EXERCISE DESCRIPTION: What lines in the records below contain the string "Days"? Copy every one.

Stored entries:
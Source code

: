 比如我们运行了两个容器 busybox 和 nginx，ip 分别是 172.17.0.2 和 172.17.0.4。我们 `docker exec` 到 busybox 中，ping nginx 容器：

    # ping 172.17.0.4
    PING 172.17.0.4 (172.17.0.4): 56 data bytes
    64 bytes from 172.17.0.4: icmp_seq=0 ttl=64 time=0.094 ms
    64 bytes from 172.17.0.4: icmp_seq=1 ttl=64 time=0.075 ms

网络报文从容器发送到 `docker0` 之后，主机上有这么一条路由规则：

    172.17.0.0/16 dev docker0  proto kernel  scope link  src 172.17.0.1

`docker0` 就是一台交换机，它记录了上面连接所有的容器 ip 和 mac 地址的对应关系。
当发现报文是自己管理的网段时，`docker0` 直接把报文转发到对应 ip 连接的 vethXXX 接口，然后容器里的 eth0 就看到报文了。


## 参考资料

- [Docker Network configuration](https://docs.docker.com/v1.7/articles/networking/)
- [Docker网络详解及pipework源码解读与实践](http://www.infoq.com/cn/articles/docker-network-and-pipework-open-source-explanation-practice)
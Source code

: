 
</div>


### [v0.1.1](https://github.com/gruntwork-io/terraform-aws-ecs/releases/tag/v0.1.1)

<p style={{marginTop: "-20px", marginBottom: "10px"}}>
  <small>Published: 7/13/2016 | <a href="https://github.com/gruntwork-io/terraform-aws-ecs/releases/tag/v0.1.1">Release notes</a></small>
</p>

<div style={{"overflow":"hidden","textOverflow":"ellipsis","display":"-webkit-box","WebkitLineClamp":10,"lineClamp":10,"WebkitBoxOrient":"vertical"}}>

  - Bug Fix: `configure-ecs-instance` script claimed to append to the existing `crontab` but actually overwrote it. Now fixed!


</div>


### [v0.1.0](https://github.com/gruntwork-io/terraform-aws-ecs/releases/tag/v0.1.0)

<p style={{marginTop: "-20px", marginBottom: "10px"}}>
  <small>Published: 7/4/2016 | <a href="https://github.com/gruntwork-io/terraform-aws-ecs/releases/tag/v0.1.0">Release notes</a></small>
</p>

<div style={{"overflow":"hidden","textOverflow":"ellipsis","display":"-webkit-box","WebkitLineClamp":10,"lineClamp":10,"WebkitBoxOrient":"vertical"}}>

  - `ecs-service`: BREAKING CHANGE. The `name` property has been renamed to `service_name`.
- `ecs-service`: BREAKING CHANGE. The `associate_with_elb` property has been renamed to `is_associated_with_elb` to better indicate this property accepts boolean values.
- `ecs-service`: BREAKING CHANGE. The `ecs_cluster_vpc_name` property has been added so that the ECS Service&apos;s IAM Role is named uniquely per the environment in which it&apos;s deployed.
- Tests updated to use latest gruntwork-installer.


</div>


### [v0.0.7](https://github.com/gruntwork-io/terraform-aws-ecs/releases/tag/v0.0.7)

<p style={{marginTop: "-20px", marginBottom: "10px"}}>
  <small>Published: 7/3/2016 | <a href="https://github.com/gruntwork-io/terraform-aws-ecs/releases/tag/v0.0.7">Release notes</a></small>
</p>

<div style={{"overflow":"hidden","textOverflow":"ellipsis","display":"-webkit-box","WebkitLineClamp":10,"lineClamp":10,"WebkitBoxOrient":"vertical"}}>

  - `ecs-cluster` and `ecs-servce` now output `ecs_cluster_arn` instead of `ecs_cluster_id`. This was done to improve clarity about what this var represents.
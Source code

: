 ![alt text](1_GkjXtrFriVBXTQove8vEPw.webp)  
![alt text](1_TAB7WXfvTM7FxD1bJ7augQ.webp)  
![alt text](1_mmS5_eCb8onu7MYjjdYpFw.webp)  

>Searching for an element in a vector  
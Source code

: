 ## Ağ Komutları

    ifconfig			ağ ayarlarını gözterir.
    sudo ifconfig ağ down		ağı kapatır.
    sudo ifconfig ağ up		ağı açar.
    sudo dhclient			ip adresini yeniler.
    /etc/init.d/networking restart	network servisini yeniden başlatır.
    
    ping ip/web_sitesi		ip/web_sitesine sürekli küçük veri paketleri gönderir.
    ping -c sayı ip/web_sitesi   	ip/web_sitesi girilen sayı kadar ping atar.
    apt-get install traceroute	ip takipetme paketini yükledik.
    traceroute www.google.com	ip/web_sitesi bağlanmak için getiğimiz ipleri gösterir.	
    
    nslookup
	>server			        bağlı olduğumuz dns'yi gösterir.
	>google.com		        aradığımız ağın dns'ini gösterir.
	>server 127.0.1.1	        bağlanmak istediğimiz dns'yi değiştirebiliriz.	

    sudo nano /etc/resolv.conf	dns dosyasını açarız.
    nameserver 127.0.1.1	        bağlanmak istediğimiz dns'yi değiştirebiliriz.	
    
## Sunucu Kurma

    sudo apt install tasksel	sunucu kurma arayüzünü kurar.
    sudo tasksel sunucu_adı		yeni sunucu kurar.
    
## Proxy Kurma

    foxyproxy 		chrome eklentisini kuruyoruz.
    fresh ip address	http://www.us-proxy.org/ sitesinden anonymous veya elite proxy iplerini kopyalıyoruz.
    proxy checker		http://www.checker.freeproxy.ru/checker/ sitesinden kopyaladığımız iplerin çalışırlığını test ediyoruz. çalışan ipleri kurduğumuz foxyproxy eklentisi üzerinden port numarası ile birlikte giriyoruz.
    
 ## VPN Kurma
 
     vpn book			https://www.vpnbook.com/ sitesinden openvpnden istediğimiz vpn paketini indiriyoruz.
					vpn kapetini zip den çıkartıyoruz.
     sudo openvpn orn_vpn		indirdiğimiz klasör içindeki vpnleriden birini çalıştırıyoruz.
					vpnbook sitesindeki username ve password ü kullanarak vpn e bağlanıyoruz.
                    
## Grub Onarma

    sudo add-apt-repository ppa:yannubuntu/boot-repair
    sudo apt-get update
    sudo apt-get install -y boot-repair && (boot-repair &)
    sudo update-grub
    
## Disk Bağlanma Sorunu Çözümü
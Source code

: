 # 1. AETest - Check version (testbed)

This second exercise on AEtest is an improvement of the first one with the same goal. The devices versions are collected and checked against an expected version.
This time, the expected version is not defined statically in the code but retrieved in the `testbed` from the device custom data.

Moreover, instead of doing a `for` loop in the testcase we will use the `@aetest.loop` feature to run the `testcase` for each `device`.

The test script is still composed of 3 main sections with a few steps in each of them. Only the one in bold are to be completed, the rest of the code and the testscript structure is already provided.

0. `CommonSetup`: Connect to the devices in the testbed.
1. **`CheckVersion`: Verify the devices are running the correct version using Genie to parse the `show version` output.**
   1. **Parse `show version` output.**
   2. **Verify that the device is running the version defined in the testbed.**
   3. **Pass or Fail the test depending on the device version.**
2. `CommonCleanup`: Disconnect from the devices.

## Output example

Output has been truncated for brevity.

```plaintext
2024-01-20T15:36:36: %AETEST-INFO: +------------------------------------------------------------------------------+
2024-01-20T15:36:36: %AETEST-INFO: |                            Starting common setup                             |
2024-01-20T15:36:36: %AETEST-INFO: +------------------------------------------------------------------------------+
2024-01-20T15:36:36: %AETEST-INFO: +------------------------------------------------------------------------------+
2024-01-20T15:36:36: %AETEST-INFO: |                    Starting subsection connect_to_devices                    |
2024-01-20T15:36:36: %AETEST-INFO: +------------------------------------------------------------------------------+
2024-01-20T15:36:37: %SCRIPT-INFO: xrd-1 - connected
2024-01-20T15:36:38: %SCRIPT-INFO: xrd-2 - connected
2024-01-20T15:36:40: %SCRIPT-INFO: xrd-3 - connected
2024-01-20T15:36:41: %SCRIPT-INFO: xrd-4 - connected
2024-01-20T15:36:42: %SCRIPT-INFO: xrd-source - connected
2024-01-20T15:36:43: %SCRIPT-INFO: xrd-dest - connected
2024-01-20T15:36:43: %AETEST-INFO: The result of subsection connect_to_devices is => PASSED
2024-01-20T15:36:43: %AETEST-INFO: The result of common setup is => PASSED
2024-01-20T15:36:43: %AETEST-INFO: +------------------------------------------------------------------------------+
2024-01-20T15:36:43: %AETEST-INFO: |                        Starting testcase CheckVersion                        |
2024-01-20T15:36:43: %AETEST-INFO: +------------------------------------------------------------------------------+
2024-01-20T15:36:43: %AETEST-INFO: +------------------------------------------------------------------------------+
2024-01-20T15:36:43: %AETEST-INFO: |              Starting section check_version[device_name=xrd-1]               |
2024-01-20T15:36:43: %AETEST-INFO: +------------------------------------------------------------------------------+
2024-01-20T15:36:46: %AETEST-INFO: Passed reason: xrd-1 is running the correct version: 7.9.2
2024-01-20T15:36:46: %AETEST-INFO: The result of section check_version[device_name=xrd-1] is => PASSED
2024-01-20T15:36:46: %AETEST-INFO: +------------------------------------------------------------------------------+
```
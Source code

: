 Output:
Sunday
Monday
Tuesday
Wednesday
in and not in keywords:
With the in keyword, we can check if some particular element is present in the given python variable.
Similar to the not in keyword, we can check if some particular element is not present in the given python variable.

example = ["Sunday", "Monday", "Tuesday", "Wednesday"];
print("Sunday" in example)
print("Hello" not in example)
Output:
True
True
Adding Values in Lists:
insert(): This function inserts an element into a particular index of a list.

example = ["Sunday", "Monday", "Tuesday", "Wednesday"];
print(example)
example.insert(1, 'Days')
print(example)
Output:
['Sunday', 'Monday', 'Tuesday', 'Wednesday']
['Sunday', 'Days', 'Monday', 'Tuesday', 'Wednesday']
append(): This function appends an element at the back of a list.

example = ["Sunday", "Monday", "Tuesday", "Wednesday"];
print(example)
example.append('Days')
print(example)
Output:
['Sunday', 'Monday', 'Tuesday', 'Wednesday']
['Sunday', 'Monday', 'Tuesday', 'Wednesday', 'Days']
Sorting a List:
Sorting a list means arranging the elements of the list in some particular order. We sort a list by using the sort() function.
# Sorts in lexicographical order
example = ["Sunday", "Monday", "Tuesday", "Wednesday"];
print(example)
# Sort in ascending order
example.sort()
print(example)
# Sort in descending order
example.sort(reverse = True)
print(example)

RESPONSE AREA:
example.insert(1, 'Days')
['Sunday', 'Days', 'Monday', 'Tuesday', 'Wednesday']
example.append('Days')
['Sunday', 'Monday', 'Tuesday', 'Wednesday', 'Days']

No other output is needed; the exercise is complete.